There’s some complex term for Richie Parker’s medical condition. He can’t remember it offhand and as far as he’s concerned, it doesn’t matter anyway.

Parker was born without arms and stands about 5 feet tall.

But that doesn’t stop the 26-year-old from doing most of the things anyone else can do – and then some. Parker is an engineer in the chassis shop at Hendrick Motorsports, designing components and performing meticulous mechanical inspections for NASCAR’s equivalent to the New York Yankees.

“Just make the best of every situation,” he said. “It’s not really a limitation. You just see things from a different perspective. A lot of times, that’s a good thing.”

After earning a degree in mechanical engineering from Clemson in 2005, Parker combined his college experience with a boyhood love of cars to go to work for Hendrick.

Some people might consider Parker’s ability to operate complex computer programs with his feet remarkable. But as far as he’s concerned, he’s just one of the guys.

“I think so,” Parker said. “I would hope so. I think after four years I feel that way.”

Other Hendrick crew members certainly treat him that way, engaging in the same sort of friendly back-and-forth banter you’d find outside any other NASCAR team trailer before a recent race at Michigan International Speedway.

But don’t take that to mean that they aren’t impressed.

“Nothing stops him,” said Kevin Meendering, assistant race engineer for Jeff Gordon at Hendrick. “If he needs to do something, he’ll try it by himself first before he asks. He’s probably one of the hardest workers on our complex, puts in more hours than anybody. His disability doesn’t slow him down at all. He just wants to be treated as an employee, as a regular person. That’s how he works.”

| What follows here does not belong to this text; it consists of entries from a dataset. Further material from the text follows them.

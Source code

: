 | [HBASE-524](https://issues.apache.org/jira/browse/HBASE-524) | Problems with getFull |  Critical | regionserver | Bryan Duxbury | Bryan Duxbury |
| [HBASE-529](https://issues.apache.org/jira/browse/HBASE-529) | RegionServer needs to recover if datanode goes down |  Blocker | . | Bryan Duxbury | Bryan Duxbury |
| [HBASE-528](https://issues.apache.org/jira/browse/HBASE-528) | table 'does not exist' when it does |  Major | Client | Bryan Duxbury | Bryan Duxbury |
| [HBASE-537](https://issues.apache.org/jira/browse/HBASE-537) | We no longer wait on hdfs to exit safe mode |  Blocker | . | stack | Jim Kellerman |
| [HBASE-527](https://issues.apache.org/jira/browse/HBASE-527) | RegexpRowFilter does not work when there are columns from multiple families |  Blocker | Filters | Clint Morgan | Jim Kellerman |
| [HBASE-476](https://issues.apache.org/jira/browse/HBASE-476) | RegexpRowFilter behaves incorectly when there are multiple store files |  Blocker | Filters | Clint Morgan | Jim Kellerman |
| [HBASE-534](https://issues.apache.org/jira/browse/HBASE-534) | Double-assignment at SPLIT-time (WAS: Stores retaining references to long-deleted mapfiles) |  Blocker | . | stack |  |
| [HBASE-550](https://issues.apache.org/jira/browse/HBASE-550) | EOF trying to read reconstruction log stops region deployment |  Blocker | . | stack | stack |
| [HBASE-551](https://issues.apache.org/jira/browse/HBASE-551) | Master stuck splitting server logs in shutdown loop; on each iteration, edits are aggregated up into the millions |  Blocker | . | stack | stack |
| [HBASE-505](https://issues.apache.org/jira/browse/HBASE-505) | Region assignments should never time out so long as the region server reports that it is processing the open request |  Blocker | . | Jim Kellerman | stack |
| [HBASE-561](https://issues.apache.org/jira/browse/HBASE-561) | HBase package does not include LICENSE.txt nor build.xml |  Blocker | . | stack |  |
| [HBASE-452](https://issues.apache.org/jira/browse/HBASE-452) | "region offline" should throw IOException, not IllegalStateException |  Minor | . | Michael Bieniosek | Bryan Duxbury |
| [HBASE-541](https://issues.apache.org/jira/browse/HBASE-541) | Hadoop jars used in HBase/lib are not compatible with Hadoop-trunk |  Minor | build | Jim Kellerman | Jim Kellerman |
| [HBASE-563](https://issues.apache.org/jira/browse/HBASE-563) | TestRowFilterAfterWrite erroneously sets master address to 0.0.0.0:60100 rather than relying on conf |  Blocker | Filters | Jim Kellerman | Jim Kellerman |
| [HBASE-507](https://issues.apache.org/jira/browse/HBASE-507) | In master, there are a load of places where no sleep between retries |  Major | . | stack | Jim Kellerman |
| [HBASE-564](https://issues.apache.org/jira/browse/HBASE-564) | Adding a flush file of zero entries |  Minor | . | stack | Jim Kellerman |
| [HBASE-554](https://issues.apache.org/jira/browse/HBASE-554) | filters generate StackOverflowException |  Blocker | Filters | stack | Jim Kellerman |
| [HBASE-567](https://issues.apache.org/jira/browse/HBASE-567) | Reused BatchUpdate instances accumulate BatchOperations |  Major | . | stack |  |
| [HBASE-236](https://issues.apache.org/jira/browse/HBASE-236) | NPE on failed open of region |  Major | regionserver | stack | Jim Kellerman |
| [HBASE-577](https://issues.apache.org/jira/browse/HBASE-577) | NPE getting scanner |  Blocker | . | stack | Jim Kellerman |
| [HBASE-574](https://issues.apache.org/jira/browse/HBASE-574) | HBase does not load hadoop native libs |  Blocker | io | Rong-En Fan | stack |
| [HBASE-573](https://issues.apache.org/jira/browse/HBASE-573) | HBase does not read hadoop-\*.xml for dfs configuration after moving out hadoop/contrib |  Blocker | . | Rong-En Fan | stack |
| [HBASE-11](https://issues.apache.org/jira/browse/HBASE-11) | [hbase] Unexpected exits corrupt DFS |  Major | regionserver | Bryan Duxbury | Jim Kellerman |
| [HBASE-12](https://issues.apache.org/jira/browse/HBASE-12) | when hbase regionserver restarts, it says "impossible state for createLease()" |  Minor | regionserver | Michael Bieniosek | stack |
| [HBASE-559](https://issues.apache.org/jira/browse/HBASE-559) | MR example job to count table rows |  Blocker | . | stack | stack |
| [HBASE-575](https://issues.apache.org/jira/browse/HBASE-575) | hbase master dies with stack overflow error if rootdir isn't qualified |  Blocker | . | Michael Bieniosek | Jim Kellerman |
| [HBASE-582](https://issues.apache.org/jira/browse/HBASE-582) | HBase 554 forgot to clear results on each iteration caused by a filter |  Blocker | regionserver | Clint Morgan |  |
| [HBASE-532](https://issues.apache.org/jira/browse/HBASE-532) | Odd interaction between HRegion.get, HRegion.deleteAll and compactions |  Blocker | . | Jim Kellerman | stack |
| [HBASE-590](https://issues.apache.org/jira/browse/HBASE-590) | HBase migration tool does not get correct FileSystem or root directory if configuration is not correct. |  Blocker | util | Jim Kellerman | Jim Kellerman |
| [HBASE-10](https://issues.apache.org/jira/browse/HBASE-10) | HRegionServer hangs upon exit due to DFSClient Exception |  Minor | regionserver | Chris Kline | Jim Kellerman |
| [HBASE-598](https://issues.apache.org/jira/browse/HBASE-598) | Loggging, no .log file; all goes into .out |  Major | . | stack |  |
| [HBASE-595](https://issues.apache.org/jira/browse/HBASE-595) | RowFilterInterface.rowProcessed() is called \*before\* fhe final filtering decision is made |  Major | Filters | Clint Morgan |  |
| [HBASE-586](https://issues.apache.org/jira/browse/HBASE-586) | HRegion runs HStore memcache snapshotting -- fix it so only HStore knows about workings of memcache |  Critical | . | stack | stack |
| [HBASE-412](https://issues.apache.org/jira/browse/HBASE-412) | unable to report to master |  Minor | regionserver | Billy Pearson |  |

One day, Hendrick research and development manager Jim Long was surprised to find Parker working underneath a car after somehow jacking it up and placing it on jack stands on his own. Then somebody showed Parker how to weld — and he mastered it.

“You watch him sit there on the computer, he uses his feet with the mouse and with the typing, it absolutely amazes me,” Long said. “You would never know he has a disability in a million years.”

Parker drives a street car outfitted with a steering wheel on the floor. He’s in the process of restoring a few old cars in his spare time and plans to install foot-operated control systems he’s designing himself.

“I’ve got old Chevys — probably more than I need,” he said, laughing.

With Parker around, Meendering says it’s hard for anybody on the Hendrick team to feel sorry for themselves when things get tough.

“He’s an inspiration to anybody,” Meendering said. “You think sometimes how hard things are for yourself, and then you look at him and how hard he tries to do stuff and it just makes you work that much harder.”

Parker started working on computers in school, just like any other kid. He just worked with his feet instead of his hands.

Wasn’t that difficult?

“Not really,” he said. “Not in my mind. It’s the only way I know. I don’t really have an option. You expect the best of all situations. It wasn’t that tough at all.”

Cars were Parker’s passion, a love fueled by uncles who always seemed to be tinkering under the hood. He went to Clemson hoping to find a job in the automotive industry.

Parker wasn’t a NASCAR fan but some of his classmates were, so he started looking into the sport. He ended up applying for a job through NASCAR’s diversity program — Parker is black — and landed a 10-week internship at Hendrick in 2005 that quickly turned into a full-time job.

“I think NASCAR’s like any other place,” Parker said. “You come in and you work hard, and prove that you’re there to do your job and help the team win, and that’s what it’s all about. That’s what it’s all about to me, and I think that’s how everyone approaches it that I work with.”

Like any of Hendrick’s approximately 500 employees, Parker feels a sense of pride when the team wins races and championships.

“My role is very small in the grand scheme of things,” Parker said. “But everybody has to do their job. If everybody does their job, we’ll be successful. That’s how I look at it. That’s how I approach my job every day — just do my part.”

And while he enjoys coming to work at a job where he learns something new every day, he says his journey isn’t complete.

“I’m definitely not where I want to be in life,” Parker said. “I want to continue to do more, drive for more. I don’t think anybody wants to sit around and pat me on the back too much. I’m not there yet.”